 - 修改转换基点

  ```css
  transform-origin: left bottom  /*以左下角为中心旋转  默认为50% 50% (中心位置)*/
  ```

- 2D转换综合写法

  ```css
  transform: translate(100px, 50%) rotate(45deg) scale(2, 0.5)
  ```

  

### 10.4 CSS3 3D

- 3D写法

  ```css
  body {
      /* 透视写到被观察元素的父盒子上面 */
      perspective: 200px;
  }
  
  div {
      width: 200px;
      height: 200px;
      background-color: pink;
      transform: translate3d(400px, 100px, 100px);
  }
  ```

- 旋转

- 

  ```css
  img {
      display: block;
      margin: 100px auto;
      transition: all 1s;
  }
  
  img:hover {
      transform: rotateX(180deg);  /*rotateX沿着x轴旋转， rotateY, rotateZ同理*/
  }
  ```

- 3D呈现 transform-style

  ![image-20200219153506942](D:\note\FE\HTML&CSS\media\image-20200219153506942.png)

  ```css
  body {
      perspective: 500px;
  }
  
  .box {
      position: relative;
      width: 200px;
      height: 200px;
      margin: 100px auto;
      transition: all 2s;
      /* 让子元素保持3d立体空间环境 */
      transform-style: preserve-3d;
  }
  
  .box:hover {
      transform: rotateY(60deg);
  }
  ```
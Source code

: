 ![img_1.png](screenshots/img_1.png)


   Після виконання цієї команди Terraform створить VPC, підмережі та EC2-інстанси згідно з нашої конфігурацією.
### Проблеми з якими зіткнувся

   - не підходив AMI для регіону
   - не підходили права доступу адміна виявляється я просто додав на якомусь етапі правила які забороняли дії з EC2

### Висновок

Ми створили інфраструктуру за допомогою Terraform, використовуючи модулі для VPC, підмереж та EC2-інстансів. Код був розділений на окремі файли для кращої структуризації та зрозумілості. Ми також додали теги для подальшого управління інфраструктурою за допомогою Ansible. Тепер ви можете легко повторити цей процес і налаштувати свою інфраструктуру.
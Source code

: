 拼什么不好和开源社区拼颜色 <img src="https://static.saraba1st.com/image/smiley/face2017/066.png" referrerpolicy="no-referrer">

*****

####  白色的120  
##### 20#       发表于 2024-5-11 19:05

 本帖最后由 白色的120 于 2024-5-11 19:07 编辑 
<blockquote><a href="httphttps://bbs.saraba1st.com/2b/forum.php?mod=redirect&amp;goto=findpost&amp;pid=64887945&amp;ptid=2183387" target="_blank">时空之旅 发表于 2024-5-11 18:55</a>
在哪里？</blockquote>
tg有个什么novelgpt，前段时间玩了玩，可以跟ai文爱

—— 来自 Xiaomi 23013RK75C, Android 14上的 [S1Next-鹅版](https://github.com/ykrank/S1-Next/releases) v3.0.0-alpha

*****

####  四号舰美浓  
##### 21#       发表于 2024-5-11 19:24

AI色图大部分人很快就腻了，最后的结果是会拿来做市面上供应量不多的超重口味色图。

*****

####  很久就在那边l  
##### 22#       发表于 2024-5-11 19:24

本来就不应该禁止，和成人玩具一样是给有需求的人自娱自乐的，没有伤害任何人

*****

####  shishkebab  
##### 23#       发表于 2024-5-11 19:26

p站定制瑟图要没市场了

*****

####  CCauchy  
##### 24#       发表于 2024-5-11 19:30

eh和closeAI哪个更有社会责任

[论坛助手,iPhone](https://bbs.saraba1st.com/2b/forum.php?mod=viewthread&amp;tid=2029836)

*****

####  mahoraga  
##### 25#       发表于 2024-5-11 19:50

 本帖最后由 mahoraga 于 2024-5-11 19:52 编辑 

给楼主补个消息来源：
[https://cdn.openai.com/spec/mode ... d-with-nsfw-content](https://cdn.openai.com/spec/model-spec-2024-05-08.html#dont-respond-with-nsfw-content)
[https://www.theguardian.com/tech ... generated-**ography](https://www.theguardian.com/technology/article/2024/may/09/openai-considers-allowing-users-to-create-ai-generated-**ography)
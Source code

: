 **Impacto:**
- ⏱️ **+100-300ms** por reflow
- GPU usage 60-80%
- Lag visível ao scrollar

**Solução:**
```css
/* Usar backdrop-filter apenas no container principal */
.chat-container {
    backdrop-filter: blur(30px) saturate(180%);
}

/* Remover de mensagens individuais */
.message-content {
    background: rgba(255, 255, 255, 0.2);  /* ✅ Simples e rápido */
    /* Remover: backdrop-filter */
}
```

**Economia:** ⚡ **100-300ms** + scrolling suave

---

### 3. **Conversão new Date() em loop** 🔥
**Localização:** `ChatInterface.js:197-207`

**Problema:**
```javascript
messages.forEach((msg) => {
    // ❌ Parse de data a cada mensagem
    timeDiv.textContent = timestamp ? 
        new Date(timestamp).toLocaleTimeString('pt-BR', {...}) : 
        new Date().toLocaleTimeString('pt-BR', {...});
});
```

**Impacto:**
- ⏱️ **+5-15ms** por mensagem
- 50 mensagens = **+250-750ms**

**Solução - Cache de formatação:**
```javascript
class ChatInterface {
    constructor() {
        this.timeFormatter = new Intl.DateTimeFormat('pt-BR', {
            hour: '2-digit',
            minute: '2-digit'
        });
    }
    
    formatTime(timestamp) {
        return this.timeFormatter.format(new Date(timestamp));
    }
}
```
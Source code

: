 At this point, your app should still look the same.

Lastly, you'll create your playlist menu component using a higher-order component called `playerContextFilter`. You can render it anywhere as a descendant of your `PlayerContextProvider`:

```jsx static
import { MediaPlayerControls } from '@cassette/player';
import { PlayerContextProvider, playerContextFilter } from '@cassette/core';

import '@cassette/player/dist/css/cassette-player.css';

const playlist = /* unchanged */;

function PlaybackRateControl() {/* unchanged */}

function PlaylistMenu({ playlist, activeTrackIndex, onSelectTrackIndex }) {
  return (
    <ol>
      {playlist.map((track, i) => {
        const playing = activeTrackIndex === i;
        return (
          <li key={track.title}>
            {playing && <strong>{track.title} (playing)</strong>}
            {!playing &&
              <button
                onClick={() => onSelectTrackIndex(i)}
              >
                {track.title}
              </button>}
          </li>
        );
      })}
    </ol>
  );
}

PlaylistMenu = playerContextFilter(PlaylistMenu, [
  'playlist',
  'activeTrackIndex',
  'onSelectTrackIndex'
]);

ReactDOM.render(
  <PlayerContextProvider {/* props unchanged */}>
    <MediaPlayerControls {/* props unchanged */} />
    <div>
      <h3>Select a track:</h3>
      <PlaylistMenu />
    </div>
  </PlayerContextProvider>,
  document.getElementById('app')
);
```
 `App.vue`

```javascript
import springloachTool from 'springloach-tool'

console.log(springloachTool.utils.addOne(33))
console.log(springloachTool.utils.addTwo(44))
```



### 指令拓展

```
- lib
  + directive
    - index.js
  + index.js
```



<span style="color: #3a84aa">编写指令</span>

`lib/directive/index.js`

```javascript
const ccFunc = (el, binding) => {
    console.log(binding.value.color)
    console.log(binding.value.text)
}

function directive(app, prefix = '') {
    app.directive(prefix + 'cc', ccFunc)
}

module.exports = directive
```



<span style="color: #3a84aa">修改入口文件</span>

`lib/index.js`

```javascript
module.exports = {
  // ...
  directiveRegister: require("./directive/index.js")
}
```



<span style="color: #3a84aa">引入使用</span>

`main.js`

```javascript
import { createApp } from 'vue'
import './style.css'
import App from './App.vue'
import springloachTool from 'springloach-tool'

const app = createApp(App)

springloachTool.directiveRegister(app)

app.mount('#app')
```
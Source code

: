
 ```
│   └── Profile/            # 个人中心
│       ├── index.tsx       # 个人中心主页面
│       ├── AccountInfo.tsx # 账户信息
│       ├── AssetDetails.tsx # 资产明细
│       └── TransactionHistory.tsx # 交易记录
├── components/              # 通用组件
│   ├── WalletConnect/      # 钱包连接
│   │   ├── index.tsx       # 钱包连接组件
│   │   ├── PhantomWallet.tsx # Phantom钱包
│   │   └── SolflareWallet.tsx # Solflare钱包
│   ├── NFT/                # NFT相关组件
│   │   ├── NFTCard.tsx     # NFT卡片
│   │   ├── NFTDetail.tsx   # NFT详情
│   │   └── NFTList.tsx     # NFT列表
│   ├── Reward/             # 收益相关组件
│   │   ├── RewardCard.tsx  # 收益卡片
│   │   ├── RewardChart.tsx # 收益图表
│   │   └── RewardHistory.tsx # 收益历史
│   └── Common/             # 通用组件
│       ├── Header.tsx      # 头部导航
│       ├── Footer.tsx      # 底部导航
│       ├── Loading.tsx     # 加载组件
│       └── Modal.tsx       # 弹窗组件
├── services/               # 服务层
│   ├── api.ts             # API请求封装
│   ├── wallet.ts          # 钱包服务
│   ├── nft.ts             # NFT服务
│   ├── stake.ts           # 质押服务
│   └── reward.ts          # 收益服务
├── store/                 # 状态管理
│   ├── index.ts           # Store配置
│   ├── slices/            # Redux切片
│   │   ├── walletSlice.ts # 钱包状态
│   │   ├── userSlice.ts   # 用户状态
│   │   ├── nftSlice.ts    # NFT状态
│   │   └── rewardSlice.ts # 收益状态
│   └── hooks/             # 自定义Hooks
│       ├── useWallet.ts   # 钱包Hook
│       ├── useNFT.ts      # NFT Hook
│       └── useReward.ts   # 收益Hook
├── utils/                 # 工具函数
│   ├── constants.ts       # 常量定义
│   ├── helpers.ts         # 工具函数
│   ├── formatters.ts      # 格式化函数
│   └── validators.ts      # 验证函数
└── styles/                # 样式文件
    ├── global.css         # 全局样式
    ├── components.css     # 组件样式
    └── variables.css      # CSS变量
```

- **REQUIRED ACTION**: All lines of the entries containing the string "Terraform" must be shown in full.

- **EXPECTED OUTPUT**:
   Після виконання цієї команди Terraform створить VPC, підмережі та EC2-інстанси згідно з нашої конфігурацією.
Ми створили інфраструктуру за допомогою Terraform, використовуючи модулі для VPC, підмереж та EC2-інстансів. Код був розділений на окремі файли для кращої структуризації та зрозумілості. Ми також додали теги для подальшого управління інфраструктурою за допомогою Ansible. Тепер ви можете легко повторити цей процес і налаштувати свою інфраструктуру.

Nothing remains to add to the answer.